▸ Recorded information
↓
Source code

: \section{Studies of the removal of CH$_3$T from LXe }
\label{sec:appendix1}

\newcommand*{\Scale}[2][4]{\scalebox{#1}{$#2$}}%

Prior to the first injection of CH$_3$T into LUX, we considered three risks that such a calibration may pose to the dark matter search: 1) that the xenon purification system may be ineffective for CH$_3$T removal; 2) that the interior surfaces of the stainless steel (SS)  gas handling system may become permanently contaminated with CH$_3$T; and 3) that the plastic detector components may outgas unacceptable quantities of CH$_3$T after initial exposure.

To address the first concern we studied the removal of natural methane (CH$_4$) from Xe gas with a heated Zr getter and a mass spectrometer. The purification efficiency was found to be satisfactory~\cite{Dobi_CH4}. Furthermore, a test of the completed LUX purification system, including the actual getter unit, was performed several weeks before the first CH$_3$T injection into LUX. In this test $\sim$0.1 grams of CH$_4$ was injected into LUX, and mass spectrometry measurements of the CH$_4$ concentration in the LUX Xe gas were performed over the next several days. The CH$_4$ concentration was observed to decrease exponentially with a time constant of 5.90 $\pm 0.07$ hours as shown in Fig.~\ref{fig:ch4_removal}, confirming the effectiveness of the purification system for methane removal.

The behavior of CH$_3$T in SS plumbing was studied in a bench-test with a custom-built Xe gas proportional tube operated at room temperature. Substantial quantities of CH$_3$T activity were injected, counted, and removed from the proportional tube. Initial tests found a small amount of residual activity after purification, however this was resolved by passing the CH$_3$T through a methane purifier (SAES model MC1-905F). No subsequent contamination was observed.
↑
▸ What you should do
Pull out all lines from the entries above in which the word "injected" appears.

▸ Answer area
To address the first concern we studied the removal of natural methane (CH$_4$) from Xe gas with a heated Zr getter and a mass spectrometer. The purification efficiency was found to be satisfactory~\cite{Dobi_CH4}. Furthermore, a test of the completed LUX purification system, including the actual getter unit, was performed several weeks before the first CH$_3$T injection into LUX. In this test $\sim$0.1 grams of CH$_4$ was injected into LUX, and mass spectrometry measurements of the CH$_4$ concentration in the LUX Xe gas were performed over the next several days. The CH$_4$ concentration was observed to decrease exponentially with a time constant of 5.90 $\pm 0.07$ hours as shown in Fig.~\ref{fig:ch4_removal}, confirming the effectiveness of the purification system for methane removal.
The behavior of CH$_3$T in SS plumbing was studied in a bench-test with a custom-built Xe gas proportional tube operated at room temperature. Substantial quantities of CH$_3$T activity were injected, counted, and removed from the proportional tube. Initial tests found a small amount of residual activity after purification, however this was resolved by passing the CH$_3$T through a methane purifier (SAES model MC1-905F). No subsequent contamination was observed.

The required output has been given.